Sample portable R7RS implementation is available. Its only external dependency is (srfi 39) to make sure that parameters may be set globally (R7RS does not provide a method of doing this).

Acknowledgements

This proposal builds upon and is inspired by the work of countless contributors spanning the early Lisp era to the present day. Acknowledging each individual by name would be impossible without risk of omission.

Copyright

© 2026 Sergei Egorov

Permission is hereby granted, free of charge, to any person obtaining a copy of this software and associated documentation files (the “Software”), to deal in the Software without restriction, including without limitation the rights to use, copy, modify, merge, publish, distribute, sublicense, and/or sell copies of the Software, and to permit persons to whom the Software is furnished to do so, subject to the following conditions:

The above copyright notice and this permission notice (including the next paragraph) shall be included in all copies or substantial portions of the Software.

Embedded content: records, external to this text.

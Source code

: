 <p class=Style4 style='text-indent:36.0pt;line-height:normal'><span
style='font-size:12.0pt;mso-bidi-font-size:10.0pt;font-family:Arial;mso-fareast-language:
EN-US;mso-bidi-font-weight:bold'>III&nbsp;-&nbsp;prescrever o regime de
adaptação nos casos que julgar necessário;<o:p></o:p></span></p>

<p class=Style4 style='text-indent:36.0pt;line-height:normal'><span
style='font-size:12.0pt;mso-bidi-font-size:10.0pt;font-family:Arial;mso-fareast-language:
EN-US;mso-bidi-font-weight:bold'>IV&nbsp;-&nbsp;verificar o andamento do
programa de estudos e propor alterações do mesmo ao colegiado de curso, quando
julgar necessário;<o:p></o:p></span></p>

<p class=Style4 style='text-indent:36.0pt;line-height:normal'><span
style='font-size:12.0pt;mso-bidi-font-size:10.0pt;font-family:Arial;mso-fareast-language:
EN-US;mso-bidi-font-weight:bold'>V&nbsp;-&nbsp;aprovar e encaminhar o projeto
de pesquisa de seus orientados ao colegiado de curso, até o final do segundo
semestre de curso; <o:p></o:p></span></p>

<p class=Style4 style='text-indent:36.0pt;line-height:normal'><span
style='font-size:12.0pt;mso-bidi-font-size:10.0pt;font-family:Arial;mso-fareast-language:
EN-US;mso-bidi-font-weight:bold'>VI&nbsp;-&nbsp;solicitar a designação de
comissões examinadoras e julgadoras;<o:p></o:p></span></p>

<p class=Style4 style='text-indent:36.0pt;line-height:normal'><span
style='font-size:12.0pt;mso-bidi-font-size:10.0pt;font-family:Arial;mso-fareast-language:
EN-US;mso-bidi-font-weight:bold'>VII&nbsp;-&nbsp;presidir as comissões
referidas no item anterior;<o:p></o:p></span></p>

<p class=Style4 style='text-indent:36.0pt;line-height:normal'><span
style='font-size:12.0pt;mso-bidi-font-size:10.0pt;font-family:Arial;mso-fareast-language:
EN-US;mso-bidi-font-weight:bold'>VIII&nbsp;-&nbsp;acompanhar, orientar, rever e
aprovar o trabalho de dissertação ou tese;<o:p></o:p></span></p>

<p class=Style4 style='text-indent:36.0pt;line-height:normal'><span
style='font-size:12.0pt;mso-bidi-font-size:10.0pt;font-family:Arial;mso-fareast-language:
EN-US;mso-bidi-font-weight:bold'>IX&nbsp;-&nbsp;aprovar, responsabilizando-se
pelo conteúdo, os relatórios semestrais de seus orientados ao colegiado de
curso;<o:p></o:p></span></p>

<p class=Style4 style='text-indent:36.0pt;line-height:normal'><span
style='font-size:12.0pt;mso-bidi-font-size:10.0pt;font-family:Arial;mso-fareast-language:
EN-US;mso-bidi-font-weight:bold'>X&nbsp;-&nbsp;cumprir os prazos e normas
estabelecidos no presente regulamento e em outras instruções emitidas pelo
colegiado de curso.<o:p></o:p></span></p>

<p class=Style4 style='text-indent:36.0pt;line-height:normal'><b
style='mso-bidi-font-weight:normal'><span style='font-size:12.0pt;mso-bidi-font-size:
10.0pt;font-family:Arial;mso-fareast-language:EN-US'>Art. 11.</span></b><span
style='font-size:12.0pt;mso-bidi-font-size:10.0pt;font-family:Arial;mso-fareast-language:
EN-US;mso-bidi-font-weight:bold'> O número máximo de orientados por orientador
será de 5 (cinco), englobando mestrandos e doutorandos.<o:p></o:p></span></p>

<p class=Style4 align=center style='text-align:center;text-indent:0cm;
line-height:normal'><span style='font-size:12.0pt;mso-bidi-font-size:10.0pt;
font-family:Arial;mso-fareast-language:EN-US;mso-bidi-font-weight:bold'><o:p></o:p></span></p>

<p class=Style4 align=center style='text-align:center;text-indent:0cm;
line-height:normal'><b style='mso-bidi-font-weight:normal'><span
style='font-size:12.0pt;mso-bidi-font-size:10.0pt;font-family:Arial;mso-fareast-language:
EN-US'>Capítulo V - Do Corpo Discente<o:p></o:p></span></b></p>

THE SOFTWARE IS PROVIDED "AS IS", WITHOUT WARRANTY OF ANY KIND, EXPRESS OR IMPLIED, INCLUDING BUT NOT LIMITED TO THE WARRANTIES OF MERCHANTABILITY, FITNESS FOR A PARTICULAR PURPOSE AND NONINFRINGEMENT. IN NO EVENT SHALL THE AUTHORS OR COPYRIGHT HOLDERS BE LIABLE FOR ANY CLAIM, DAMAGES OR OTHER LIABILITY, WHETHER IN AN ACTION OF CONTRACT, TORT OR OTHERWISE, ARISING FROM, OUT OF OR IN CONNECTION WITH THE SOFTWARE OR THE USE OR OTHER DEALINGS IN THE SOFTWARE.